Кружок императрицы Александры Федоровны тоже носил религиозно-мистический характер. Иногда его называли «немецким». Ну а символом этого кружка, членом которого являлся автор упомянутой тетради — Борис Соловьев, зять Григория Распутина, государыня избрала вот такой печально известный знак.
Вот что об этом писал Соколов в своей книге «Убийство царской семьи» (с. 133): «В дневнике Соловьева я нашел тот самый знак, которым пользовалась Императрица. Соловьев ответил мне, что это — индийский знак, означающий вечность. Он уклонился от дальнейших объяснений. Марков был более откровенен и показал: „Условный знак нашей организации был (изображена свастика. — Авт.). Императрица его знала“.

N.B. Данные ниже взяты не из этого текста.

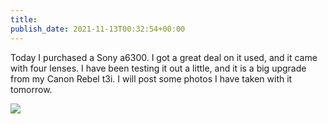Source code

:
 ```yaml
---
title: 
publish_date: 2021-11-13T00:32:54+00:00
---
```


Today I purchased a Sony a6300. I got a great deal on it used, and it came with four lenses. I have been testing it out a little, and it is a big upgrade from my Canon Rebel t3i. I will post some photos I have taken with it tomorrow.

![](https://lukebouch-com.s3.us-west-004.backblazeb2.com/43/1447c8e9-00f7-414c-80ef-d77e49eeead6.png)
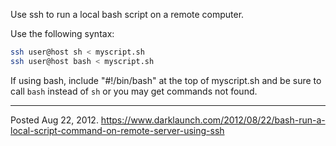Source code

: Use ssh to run a local bash script on a remote computer.

Use the following syntax:

```bash
ssh user@host sh < myscript.sh
ssh user@host bash < myscript.sh
```

If using bash, include "#!/bin/bash" at the top of myscript.sh and be sure to call `bash` instead of `sh` or you may get commands not found.

---

Posted Aug 22, 2012.
https://www.darklaunch.com/2012/08/22/bash-run-a-local-script-command-on-remote-server-using-ssh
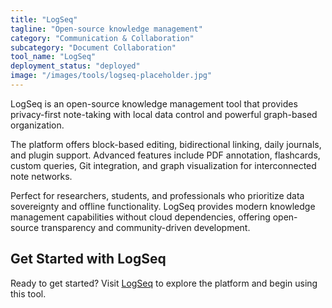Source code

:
 ```yaml
---
title: "LogSeq"
tagline: "Open-source knowledge management"
category: "Communication & Collaboration"
subcategory: "Document Collaboration"
tool_name: "LogSeq"
deployment_status: "deployed"
image: "/images/tools/logseq-placeholder.jpg"
---
```

LogSeq is an open-source knowledge management tool that provides privacy-first note-taking with local data control and powerful graph-based organization.

The platform offers block-based editing, bidirectional linking, daily journals, and plugin support. Advanced features include PDF annotation, flashcards, custom queries, Git integration, and graph visualization for interconnected note networks.

Perfect for researchers, students, and professionals who prioritize data sovereignty and offline functionality. LogSeq provides modern knowledge management capabilities without cloud dependencies, offering open-source transparency and community-driven development.

## Get Started with LogSeq

Ready to get started? Visit [LogSeq](https://logseq.com) to explore the platform and begin using this tool.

Процитирую выдержку еще из одной книги:
„Наша буржуазия, представлявшая собой остатки старой империи, присвоила себе и старый императорский бело-красно-черный флаг.
Мы, националисты, поставившие себе задачей возрождение нашей родины революционным путем, не могли взять этого флага, так как он ассоциировал бы нас с бездейственными, пассивными элементами страны…

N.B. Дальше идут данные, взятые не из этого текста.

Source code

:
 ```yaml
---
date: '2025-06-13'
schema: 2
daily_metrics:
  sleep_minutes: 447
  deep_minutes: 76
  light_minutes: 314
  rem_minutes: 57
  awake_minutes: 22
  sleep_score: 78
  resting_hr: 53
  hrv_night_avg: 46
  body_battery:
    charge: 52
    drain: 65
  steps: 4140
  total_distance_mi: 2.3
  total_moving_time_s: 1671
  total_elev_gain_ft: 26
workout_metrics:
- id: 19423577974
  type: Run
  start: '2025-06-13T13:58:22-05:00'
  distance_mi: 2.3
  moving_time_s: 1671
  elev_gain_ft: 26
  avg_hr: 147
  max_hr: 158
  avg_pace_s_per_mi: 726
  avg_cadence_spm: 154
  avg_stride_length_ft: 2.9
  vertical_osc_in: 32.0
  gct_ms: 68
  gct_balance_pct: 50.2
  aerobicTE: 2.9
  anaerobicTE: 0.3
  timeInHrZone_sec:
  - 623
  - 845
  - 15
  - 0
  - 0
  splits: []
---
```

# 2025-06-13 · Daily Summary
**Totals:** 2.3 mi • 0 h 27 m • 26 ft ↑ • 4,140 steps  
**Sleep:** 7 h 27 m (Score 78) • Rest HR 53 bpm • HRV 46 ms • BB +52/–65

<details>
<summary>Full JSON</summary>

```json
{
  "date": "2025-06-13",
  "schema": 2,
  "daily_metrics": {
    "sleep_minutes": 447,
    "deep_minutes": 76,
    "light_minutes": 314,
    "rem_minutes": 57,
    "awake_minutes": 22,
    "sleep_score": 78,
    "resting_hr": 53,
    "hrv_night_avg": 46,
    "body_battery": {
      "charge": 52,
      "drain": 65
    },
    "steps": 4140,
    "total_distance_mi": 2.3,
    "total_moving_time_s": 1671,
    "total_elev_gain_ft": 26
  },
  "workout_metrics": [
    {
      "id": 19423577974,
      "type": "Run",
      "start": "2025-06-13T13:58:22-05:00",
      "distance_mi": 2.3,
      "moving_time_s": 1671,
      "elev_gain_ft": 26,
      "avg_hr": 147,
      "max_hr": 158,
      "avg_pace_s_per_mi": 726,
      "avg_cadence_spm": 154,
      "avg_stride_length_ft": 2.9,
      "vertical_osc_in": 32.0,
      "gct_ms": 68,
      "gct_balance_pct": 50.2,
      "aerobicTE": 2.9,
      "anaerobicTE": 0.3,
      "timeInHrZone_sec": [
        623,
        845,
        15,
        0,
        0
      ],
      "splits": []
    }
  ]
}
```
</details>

Для нового флага мы избрали красный революционный цвет, с белым диском посредине, в центре которого был помещен черный знак Свастики. Таким образом, были скомбинированы три цвета старой Германии.
Такие же самые значки были изготовлены для ношения на рукаве.
Новый флаг был выкинут летом 1920 года“.[216]
Откровения эти принадлежат Гитлеру, который тоже считал себя революционером. Хотя, еще будучи ефрейтором, возмущался разлагательской работой революционеров на фронте и в тылу, возмущался революцией в России, низведшей руками большевиков германский элемент, якобы тянувший Россию к цивилизации и управлявший этой дикой страной, до рядового уровня, еще больше обозлился на германскую революцию и возрадовался, когда она была задавлена. Так вот, немецкими нацистами был избран для их партии такой же знак, какой был в чести у последней романовской императрицы.
Так что же заставило бывшую гессенскую принцессу обратиться к столь таинственной атрибутике: индийский знак, череп с костями?.. Может, и впрямь это своеобразная месть православию, исковеркавшая крест, месть женщины, вынужденной искать брачной утехи и удовлетворения королевского тщеславия не только в чужой стране, но и в чужой вере. Правда, Алиса-Александра отличалась завидной набожностью и послушанием русской церкви. Хотя кто знает, какому богу в душе молилась она. Искривленный или надломанный крест, обезображенный знаком свастики, — может быть, это выражение мистичности кружка Александры Федоровны? Но не исключено, что это действительно первые проявления фашистского духа, фашистской воли, фашистского утверждения. Если так, то следует еще раз уточнить, что происходило это за несколько лет (учитывая время создания кружка, а не фиксации этого знака Соколовым и его предшественниками) до того, как Гитлер, по его словам, „выкинул“, т. е. поднял, нацистский флаг со свастикой. Российская царица, по всей видимости, не могла наблюдать этого торжества. Лицезреть зарождение фашизма в Германии мог Соколов, наезжая туда за изобличительными материалами против большевиков. Под грохот сапог гитлеровских штурмовиков печаталась в Берлине и книга Соколова. Ее антибольшевистские строки уж очень были созвучны с призывами рвущегося к власти Гитлера. Да и германская военная верхушка жаждала похода против большевиков. Так что книга Соколова и для них являлась мобилизующей силой. Нет сомнения, что именно с этой целью она издавалась и именно в Берлине.